Actually- I was only concerned that you cant ask the same handle to prepare a statement while iterating through a previously prepared statement. But after testing it, my assumption was wrong. In the subquery below, I delete data from the original query. And DBI handles it OK. --Me.
sub runSomeQueries
{
my $query = "select LocationID, LocationName from Location";
my $sth = $dbh->prepare($query);
if ( $sth->execute() )
{
while (my $data = $sth->fetchrow_hashref )
{
runSomeSubQueries($$data{LocationID});
}
}
}
sub runSomeSubQueries
{
my $locationID = shift;
my $query = "Delete from Location where LocationID = ?";
my $sth = $dbh->prepare($query);
$sth->execute($locationID);
}
So- back to your question, passing the handle. Aside from the points raised by above. If you code your functions to accept a handle, you can pass differently configured handles through to your function.

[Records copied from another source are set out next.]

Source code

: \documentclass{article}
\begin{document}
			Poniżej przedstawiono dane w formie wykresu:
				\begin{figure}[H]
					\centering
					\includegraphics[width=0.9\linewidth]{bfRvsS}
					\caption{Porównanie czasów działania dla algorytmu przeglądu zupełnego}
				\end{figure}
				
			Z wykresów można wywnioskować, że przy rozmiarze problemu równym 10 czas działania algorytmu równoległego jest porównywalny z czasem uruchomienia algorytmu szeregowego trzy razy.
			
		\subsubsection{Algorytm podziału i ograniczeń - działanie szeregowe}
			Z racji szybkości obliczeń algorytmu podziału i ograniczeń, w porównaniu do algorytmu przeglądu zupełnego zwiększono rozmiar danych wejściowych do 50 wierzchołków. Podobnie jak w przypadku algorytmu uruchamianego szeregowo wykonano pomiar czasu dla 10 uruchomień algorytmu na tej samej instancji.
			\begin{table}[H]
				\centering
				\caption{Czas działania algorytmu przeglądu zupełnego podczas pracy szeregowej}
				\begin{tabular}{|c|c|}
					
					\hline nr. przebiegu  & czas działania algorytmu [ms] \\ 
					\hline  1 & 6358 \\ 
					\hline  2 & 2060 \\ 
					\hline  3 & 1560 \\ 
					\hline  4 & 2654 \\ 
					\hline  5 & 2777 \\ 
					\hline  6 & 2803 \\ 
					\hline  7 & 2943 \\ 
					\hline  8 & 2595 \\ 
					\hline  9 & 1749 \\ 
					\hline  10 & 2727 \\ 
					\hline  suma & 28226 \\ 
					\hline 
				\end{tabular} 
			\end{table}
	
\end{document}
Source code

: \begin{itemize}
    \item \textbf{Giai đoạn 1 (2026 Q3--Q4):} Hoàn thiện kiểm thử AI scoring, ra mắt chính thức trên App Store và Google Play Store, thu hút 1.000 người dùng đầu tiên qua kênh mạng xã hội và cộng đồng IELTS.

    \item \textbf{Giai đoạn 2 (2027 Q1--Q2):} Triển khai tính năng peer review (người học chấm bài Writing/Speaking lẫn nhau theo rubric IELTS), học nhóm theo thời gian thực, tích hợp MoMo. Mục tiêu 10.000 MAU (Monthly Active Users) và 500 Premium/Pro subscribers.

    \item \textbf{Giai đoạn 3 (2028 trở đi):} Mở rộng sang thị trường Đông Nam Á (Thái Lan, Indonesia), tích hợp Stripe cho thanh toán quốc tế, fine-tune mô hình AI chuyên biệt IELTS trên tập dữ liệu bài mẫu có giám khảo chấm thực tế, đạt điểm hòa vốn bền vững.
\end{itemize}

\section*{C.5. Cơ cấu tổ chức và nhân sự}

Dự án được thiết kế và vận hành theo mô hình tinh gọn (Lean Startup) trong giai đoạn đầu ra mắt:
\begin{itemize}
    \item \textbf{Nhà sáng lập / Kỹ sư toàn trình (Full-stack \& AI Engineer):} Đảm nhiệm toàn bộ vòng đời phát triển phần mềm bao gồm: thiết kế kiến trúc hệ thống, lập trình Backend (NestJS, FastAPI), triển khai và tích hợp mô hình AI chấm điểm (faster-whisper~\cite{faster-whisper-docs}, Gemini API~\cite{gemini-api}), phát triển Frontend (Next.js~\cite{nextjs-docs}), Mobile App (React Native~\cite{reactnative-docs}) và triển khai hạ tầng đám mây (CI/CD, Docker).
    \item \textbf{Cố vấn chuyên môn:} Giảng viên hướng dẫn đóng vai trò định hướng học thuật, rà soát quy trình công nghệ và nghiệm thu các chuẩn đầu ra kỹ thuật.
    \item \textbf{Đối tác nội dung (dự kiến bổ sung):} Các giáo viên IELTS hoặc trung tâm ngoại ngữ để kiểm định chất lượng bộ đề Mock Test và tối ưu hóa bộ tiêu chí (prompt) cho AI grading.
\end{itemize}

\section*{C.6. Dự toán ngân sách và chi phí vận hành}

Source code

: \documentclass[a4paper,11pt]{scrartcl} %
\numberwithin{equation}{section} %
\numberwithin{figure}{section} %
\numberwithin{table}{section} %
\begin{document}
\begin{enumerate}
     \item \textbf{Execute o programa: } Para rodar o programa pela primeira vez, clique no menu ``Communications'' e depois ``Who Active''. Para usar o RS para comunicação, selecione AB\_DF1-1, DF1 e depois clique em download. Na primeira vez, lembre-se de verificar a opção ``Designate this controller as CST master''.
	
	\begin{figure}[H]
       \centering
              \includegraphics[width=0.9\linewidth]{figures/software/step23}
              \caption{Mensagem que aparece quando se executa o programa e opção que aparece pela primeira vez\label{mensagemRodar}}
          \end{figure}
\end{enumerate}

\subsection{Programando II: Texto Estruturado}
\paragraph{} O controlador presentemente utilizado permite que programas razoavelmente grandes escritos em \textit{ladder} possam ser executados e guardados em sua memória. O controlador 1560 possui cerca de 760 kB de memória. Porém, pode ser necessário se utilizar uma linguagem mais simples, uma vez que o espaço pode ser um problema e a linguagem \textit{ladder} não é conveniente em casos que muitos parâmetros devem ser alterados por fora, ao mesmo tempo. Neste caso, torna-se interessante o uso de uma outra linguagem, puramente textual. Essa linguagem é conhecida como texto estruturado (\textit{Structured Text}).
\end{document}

- you can hit different databases
my $dbh_primary = DBI->connect(XXXX);
my $dbh_backup = DBI->connect(YYYY);
runSomeQueries($dbh_primary);
runSomeQueries($dbh_backup);
- you can pass in a handle with AutoCommit turned off
my $dbh = DBI->connect(XXXX);
my $dbh_tx = DBI->connect(XXXX, AutoCommit => 0);
# non-transactioned
runSomeQueries($dbh);
runSomeSubQueries($dbh);
# if you need to transaction a bunch of queries together
runSomeQueries($dbh_tx);
runSomeSubQueries($dbh_tx);
if ( $OK )
{
$dbh->commit();
}
else
{
$dbh->rollback();
}
-HTH | [reply] [d/l] [select] |
Isn't dbh already a reference - to the object hash? A reference to it would be pointless?